(Task details) Set down each line of the data exactly, but not the pictures.

** Records supplied follows **

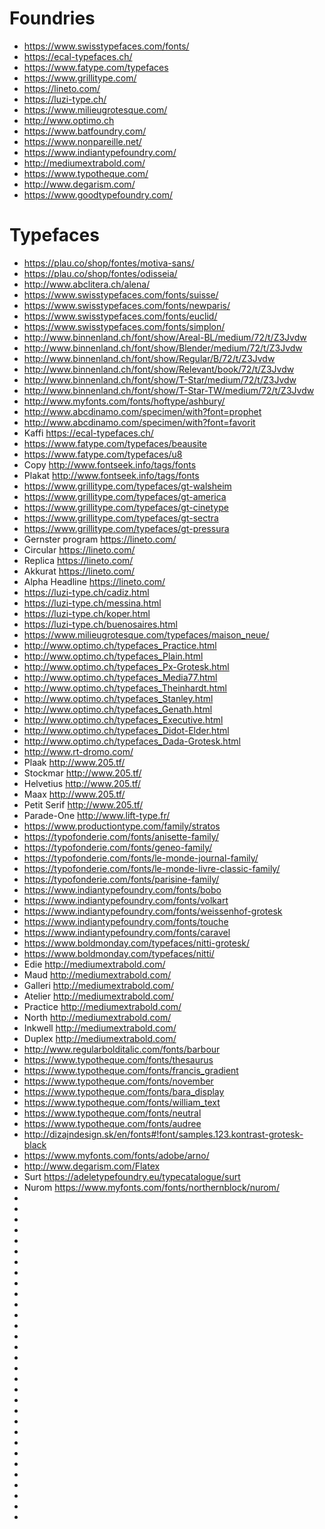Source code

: # Foundries
* https://www.swisstypefaces.com/fonts/
* https://ecal-typefaces.ch/
* https://www.fatype.com/typefaces
* https://www.grillitype.com/
* https://lineto.com/
* https://luzi-type.ch/
* https://www.milieugrotesque.com/
* http://www.optimo.ch
* https://www.batfoundry.com/
* https://www.nonpareille.net/
* https://www.indiantypefoundry.com/
* http://mediumextrabold.com/
* https://www.typotheque.com/
* http://www.degarism.com/
* https://www.goodtypefoundry.com/

# Typefaces
* https://plau.co/shop/fontes/motiva-sans/
* https://plau.co/shop/fontes/odisseia/
* http://www.abclitera.ch/alena/
* https://www.swisstypefaces.com/fonts/suisse/
* https://www.swisstypefaces.com/fonts/newparis/
* https://www.swisstypefaces.com/fonts/euclid/
* https://www.swisstypefaces.com/fonts/simplon/
* http://www.binnenland.ch/font/show/Areal-BL/medium/72/t/Z3Jvdw
* http://www.binnenland.ch/font/show/Blender/medium/72/t/Z3Jvdw
* http://www.binnenland.ch/font/show/Regular/B/72/t/Z3Jvdw
* http://www.binnenland.ch/font/show/Relevant/book/72/t/Z3Jvdw
* http://www.binnenland.ch/font/show/T-Star/medium/72/t/Z3Jvdw
* http://www.binnenland.ch/font/show/T-Star-TW/medium/72/t/Z3Jvdw
* http://www.myfonts.com/fonts/hoftype/ashbury/
* http://www.abcdinamo.com/specimen/with?font=prophet
* http://www.abcdinamo.com/specimen/with?font=favorit
* Kaffi https://ecal-typefaces.ch/
* https://www.fatype.com/typefaces/beausite
* https://www.fatype.com/typefaces/u8
* Copy http://www.fontseek.info/tags/fonts
* Plakat http://www.fontseek.info/tags/fonts
* https://www.grillitype.com/typefaces/gt-walsheim
* https://www.grillitype.com/typefaces/gt-america
* https://www.grillitype.com/typefaces/gt-cinetype
* https://www.grillitype.com/typefaces/gt-sectra
* https://www.grillitype.com/typefaces/gt-pressura
* Gernster program https://lineto.com/
* Circular https://lineto.com/
* Replica https://lineto.com/
* Akkurat https://lineto.com/
* Alpha Headline https://lineto.com/
* https://luzi-type.ch/cadiz.html
* https://luzi-type.ch/messina.html
* https://luzi-type.ch/koper.html
* https://luzi-type.ch/buenosaires.html
* https://www.milieugrotesque.com/typefaces/maison_neue/
* http://www.optimo.ch/typefaces_Practice.html
* http://www.optimo.ch/typefaces_Plain.html
* http://www.optimo.ch/typefaces_Px-Grotesk.html
* http://www.optimo.ch/typefaces_Media77.html
* http://www.optimo.ch/typefaces_Theinhardt.html
* http://www.optimo.ch/typefaces_Stanley.html
* http://www.optimo.ch/typefaces_Genath.html
* http://www.optimo.ch/typefaces_Executive.html
* http://www.optimo.ch/typefaces_Didot-Elder.html
* http://www.optimo.ch/typefaces_Dada-Grotesk.html
* http://www.rt-dromo.com/
* Plaak http://www.205.tf/
* Stockmar http://www.205.tf/
* Helvetius http://www.205.tf/
* Maax http://www.205.tf/
* Petit Serif http://www.205.tf/
* Parade-One http://www.lift-type.fr/
* https://www.productiontype.com/family/stratos
* https://typofonderie.com/fonts/anisette-family/
* https://typofonderie.com/fonts/geneo-family/
* https://typofonderie.com/fonts/le-monde-journal-family/
* https://typofonderie.com/fonts/le-monde-livre-classic-family/
* https://typofonderie.com/fonts/parisine-family/
* https://www.indiantypefoundry.com/fonts/bobo
* https://www.indiantypefoundry.com/fonts/volkart
* https://www.indiantypefoundry.com/fonts/weissenhof-grotesk
* https://www.indiantypefoundry.com/fonts/touche
* https://www.indiantypefoundry.com/fonts/caravel
* https://www.boldmonday.com/typefaces/nitti-grotesk/
* https://www.boldmonday.com/typefaces/nitti/
* Edie http://mediumextrabold.com/
* Maud http://mediumextrabold.com/
* Galleri http://mediumextrabold.com/
* Atelier http://mediumextrabold.com/
* Practice http://mediumextrabold.com/
* North http://mediumextrabold.com/
* Inkwell http://mediumextrabold.com/
* Duplex http://mediumextrabold.com/
* http://www.regularbolditalic.com/fonts/barbour
* https://www.typotheque.com/fonts/thesaurus
* https://www.typotheque.com/fonts/francis_gradient
* https://www.typotheque.com/fonts/november
* https://www.typotheque.com/fonts/bara_display
* https://www.typotheque.com/fonts/william_text
* https://www.typotheque.com/fonts/neutral
* https://www.typotheque.com/fonts/audree
* http://dizajndesign.sk/en/fonts#!font/samples.123.kontrast-grotesk-black
* https://www.myfonts.com/fonts/adobe/arno/
* http://www.degarism.com/Flatex
* Surt https://adeletypefoundry.eu/typecatalogue/surt
* Nurom https://www.myfonts.com/fonts/northernblock/nurom/
* 
* 
* 
* 
* 
* 
* 
* 
* 
* 
* 
* 
* 
* 
* 
* 
* 
* 
* 
* 
* 
* 
* 
* 
* 
* 
* 
* 
* 
* 
*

** End of Records supplied **

(Expected answer)
Source code

: # Foundries
* https://www.swisstypefaces.com/fonts/
* https://ecal-typefaces.ch/
* https://www.fatype.com/typefaces
* https://www.grillitype.com/
* https://lineto.com/
* https://luzi-type.ch/
* https://www.milieugrotesque.com/
* http://www.optimo.ch
* https://www.batfoundry.com/
* https://www.nonpareille.net/
* https://www.indiantypefoundry.com/
* http://mediumextrabold.com/
* https://www.typotheque.com/
* http://www.degarism.com/
* https://www.goodtypefoundry.com/

# Typefaces
* https://plau.co/shop/fontes/motiva-sans/
* https://plau.co/shop/fontes/odisseia/
* http://www.abclitera.ch/alena/
* https://www.swisstypefaces.com/fonts/suisse/
* https://www.swisstypefaces.com/fonts/newparis/
* https://www.swisstypefaces.com/fonts/euclid/
* https://www.swisstypefaces.com/fonts/simplon/
* http://www.binnenland.ch/font/show/Areal-BL/medium/72/t/Z3Jvdw
* http://www.binnenland.ch/font/show/Blender/medium/72/t/Z3Jvdw
* http://www.binnenland.ch/font/show/Regular/B/72/t/Z3Jvdw
* http://www.binnenland.ch/font/show/Relevant/book/72/t/Z3Jvdw
* http://www.binnenland.ch/font/show/T-Star/medium/72/t/Z3Jvdw
* http://www.binnenland.ch/font/show/T-Star-TW/medium/72/t/Z3Jvdw
* http://www.myfonts.com/fonts/hoftype/ashbury/
* http://www.abcdinamo.com/specimen/with?font=prophet
* http://www.abcdinamo.com/specimen/with?font=favorit
* Kaffi https://ecal-typefaces.ch/
* https://www.fatype.com/typefaces/beausite
* https://www.fatype.com/typefaces/u8
* Copy http://www.fontseek.info/tags/fonts
* Plakat http://www.fontseek.info/tags/fonts
* https://www.grillitype.com/typefaces/gt-walsheim
* https://www.grillitype.com/typefaces/gt-america
* https://www.grillitype.com/typefaces/gt-cinetype
* https://www.grillitype.com/typefaces/gt-sectra
* https://www.grillitype.com/typefaces/gt-pressura
* Gernster program https://lineto.com/
* Circular https://lineto.com/
* Replica https://lineto.com/
* Akkurat https://lineto.com/
* Alpha Headline https://lineto.com/
* https://luzi-type.ch/cadiz.html
* https://luzi-type.ch/messina.html
* https://luzi-type.ch/koper.html
* https://luzi-type.ch/buenosaires.html
* https://www.milieugrotesque.com/typefaces/maison_neue/
* http://www.optimo.ch/typefaces_Practice.html
* http://www.optimo.ch/typefaces_Plain.html
* http://www.optimo.ch/typefaces_Px-Grotesk.html
* http://www.optimo.ch/typefaces_Media77.html
* http://www.optimo.ch/typefaces_Theinhardt.html
* http://www.optimo.ch/typefaces_Stanley.html
* http://www.optimo.ch/typefaces_Genath.html
* http://www.optimo.ch/typefaces_Executive.html
* http://www.optimo.ch/typefaces_Didot-Elder.html
* http://www.optimo.ch/typefaces_Dada-Grotesk.html
* http://www.rt-dromo.com/
* Plaak http://www.205.tf/
* Stockmar http://www.205.tf/
* Helvetius http://www.205.tf/
* Maax http://www.205.tf/
* Petit Serif http://www.205.tf/
* Parade-One http://www.lift-type.fr/
* https://www.productiontype.com/family/stratos
* https://typofonderie.com/fonts/anisette-family/
* https://typofonderie.com/fonts/geneo-family/
* https://typofonderie.com/fonts/le-monde-journal-family/
* https://typofonderie.com/fonts/le-monde-livre-classic-family/
* https://typofonderie.com/fonts/parisine-family/
* https://www.indiantypefoundry.com/fonts/bobo
* https://www.indiantypefoundry.com/fonts/volkart
* https://www.indiantypefoundry.com/fonts/weissenhof-grotesk
* https://www.indiantypefoundry.com/fonts/touche
* https://www.indiantypefoundry.com/fonts/caravel
* https://www.boldmonday.com/typefaces/nitti-grotesk/
* https://www.boldmonday.com/typefaces/nitti/
* Edie http://mediumextrabold.com/
* Maud http://mediumextrabold.com/
* Galleri http://mediumextrabold.com/
* Atelier http://mediumextrabold.com/
* Practice http://mediumextrabold.com/
* North http://mediumextrabold.com/
* Inkwell http://mediumextrabold.com/
* Duplex http://mediumextrabold.com/
* http://www.regularbolditalic.com/fonts/barbour
* https://www.typotheque.com/fonts/thesaurus
* https://www.typotheque.com/fonts/francis_gradient
* https://www.typotheque.com/fonts/november
* https://www.typotheque.com/fonts/bara_display
* https://www.typotheque.com/fonts/william_text
* https://www.typotheque.com/fonts/neutral
* https://www.typotheque.com/fonts/audree
* http://dizajndesign.sk/en/fonts#!font/samples.123.kontrast-grotesk-black
* https://www.myfonts.com/fonts/adobe/arno/
* http://www.degarism.com/Flatex
* Surt https://adeletypefoundry.eu/typecatalogue/surt
* Nurom https://www.myfonts.com/fonts/northernblock/nurom/
* 
* 
* 
* 
* 
* 
* 
* 
* 
* 
* 
* 
* 
* 
* 
* 
* 
* 
* 
* 
* 
* 
* 
* 
* 
* 
* 
* 
* 
* 
*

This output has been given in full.